You had to know this one was coming. Can't you remember puffing these as a child, blowing plumes of chalky sugar into the air like a regular Marlboro Man? The sweet smokes were introduced in the early 19th century, and have long been controversial for obvious reasons. Candy cigarettes are now banned in Finland, Norway, Ireland, Turkey, and Saudi Arabia. In the U.S. however, several bans have been considered but never enacted. Only North Dakota has passed a ban on the products, in 1953--and it was repealed in 1967. Studies have even shown a link between candy cigarettes and smokers. According to a Harris poll in 2007, about 22% of current or former smokers regularly puffed on candy cigarettes as kids, compared with the 14% of non-smokers who enjoyed the treats as children.
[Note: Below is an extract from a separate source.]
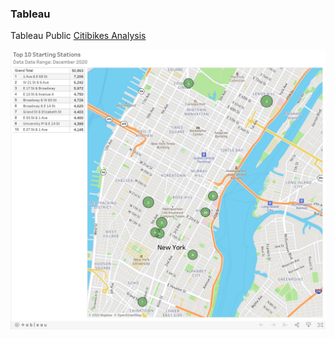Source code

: ### Tableau
Tableau Public [Citibikes Analysis](https://public.tableau.com/app/profile/diane.witt2068/viz/citi_bike_analytics_16121897671990/Top10StartingStations)


 ![Tableau Public](Images/citibikes_map.jpg)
We all remember the famous scene in The Sandlot when the boys get their hands on some tobacco. "What is it?" Smalls wonders. Big chief! Wad! Dip! Chaw! 'Baccy! "All the pros do it." Big League Chew transformed MLB-stars's penchants for chewing tobacco into a G-rated version little leaguers, giving baseball players of all ages access to a sugary supplement to gnaw on in the dugout. In 1995, after well over a decade on the market, Patrick Reynolds, the grandson of tobacco magnate R.J. Reynolds, spoke with the NY Times about the product. "Baseball players...have helped repopularize chewing tobacco by having a wad in their cheeks and a round can in their back pockets," he said. "There's even a brand of chewing gum called Big League Chew that children can buy. I wrote to Wrigley's and tried to get them to stop selling that product. It's abominable." Yet the product remains on stands. More recently, as congress pressures the Major League to ban real tobacco, some have suggested that the problem would be solved if players would just switch to Big League Chew.
Not all products have to resemble a product physically to invoke a connection--some just share the same name. Energy drinks like Amp, Red Bull, and Monster aim to inject a tremendous amount of caffeine into consumers, jacking them up for a night of debauchery (or a mid-term study session). For kids under age, this is the next best thing to alcohol--if you've ever watched MTV's My Super Sweet 16, where rich kids throw the party of their dreams, then you've certainly seen the teens guzzle down Red Bulls while grinding on the dance floor. In 2006, Redux Beverages introduced Cocaine, a highly caffeinated energy drink with 3.5 times more caffeine than Red Bull. The drink was pulled from U.S. shelves quickly, but not for its ridiculous caffeine content. According to the FDA, Cocaine "was illegally marketing the drink as both a street drug alternative and a dietary supplement." By 2007, the drink was back on shelves, but with new labeling: "WARNING: This message is for the people who are too stupid to recognize the obvious. This product does not contain cocaine (duh)."
Is Bubble Tape modeled on tin of tobacco? Don't Mike & Ikes remind you of any numbers of lines in Fear and Loathing? Isn't there something inappropriate-feeling about Fun Dip? Pixy Stix? Can you think of any yourself? It's worth pointing out that any number of candy products arguably resemble certain drugs--but often, we should just chalk that up to an innocent likeness.
After all, of all the products we've shown you so far, isn't the most overlooked culprit (albeit non-drug related) root beer? Look at any can of Mug or A&W, and you'll see a frothy golden brew that'd make even Henry Louis Gates and Sgt. Crowley want to hit the bar tap together. They come in glass beer bottles--heck, they even say "beer" on the label! Isn't this a bad habit to ingrain in kids' minds? But of course, this is an overly P.C. P.O.V. to take. And if you think any of the products previously listed should be banned -- packs of candy cigarettes, cans of Cocaine, pouches of Big League Chew "tobacco" -- then you most certainly should include Barq's on that list too.